Quest'ultimo balzo è infatti a prima vista ripido, ma si affronta tranquillamente
con 2 zigzag di nessuna difficoltà se non fosse per il forte vento,
la fatica e la quota.
Raggiungiamo la sommità alle 17:30 dopo 4 ore e mezza dal Campo Base
2.
Dalla cima si spazia a 360° su Turchia, Iran e Armenia, sull'
immenso arido e brullo altopiano anatolico, sul Piccolo Ararat e sul ghiacciaio
circostante. Sulla vetta l'immancabile bandiera turca e una targa che celebra
la prima salita sull'Agri Dagi di un disabile.
Si ritorna presto sui nostri passi, sia per la tarda ora, sia per il freddo.
La discesa non è delle più agevoli e non è da sottovalutare,
il sentiero è reso insidioso dal materiale detritico.
Alle 19:15 siamo al Campo Base 2, il sole è appena tramontato. Alle
19:30 arriviamo al nostro campo base a quota 4.150 m. con le ultime luci.
La guida telefona ai militari per confermare che tutto è andato bene.

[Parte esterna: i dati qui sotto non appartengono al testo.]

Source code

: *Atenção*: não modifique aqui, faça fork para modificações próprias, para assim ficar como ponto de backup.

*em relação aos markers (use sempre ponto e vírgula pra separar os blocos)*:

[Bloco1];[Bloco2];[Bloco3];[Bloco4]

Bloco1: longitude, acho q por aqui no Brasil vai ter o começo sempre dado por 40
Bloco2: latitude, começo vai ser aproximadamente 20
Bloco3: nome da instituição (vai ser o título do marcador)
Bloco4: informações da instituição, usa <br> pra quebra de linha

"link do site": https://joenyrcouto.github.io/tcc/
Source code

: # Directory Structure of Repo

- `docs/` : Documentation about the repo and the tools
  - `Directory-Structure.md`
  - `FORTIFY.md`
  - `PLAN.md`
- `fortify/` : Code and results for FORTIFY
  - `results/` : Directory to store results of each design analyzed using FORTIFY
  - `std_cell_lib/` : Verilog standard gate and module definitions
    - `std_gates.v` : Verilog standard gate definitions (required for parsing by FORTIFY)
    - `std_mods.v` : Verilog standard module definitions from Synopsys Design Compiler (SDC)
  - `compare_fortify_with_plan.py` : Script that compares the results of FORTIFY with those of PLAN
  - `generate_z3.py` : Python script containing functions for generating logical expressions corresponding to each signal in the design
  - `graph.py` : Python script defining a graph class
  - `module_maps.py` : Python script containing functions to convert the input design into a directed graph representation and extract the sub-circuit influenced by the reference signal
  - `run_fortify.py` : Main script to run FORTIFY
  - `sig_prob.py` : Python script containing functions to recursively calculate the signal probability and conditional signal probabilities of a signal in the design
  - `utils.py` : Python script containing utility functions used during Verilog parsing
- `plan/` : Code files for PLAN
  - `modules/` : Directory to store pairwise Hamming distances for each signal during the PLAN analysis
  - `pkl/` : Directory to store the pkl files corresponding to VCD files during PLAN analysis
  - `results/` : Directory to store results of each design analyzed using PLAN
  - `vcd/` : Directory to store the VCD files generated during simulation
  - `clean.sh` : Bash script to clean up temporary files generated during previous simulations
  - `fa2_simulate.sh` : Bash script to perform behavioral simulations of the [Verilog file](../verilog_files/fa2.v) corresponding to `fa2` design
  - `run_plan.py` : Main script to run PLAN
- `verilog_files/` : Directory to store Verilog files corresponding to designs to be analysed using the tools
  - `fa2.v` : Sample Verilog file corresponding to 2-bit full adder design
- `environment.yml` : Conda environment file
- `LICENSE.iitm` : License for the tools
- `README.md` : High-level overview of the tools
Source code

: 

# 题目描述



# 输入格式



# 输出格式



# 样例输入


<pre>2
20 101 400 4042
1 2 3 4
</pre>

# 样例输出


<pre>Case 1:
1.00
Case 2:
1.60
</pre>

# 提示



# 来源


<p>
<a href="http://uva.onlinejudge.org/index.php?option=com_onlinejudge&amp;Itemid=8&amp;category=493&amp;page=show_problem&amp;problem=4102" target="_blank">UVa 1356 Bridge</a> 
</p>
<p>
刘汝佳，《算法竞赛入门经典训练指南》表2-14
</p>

Mi addormento senza neanche mangiare.
IMPORTANTE: quello che abbiamo fatto è stato un azzardo, una imprudenza
che poteva costarci caro se qualcosa fosse andato storto. Sconsiglio vivamente
di ripeterlo, anche perché è una bella massacrata.
Quarto giorno:
ritorno a Elikoy mappa
Con molta tranquillità facciamo colazione, ripieghiamo le tende e discendiamo
con "baldanza" fino al villaggio di Elikoy in circa 3 ore e mezza.
Anche oggi le condizioni meteo sono splendide.
A Elikoy ci aspetta il camion che ci riporterà all'Otel ERTUR (fax
0472 - 311 51 95) di Dogubeyazit.
Quinto giorno
In condizioni normali la salita necessità di 5 giorni.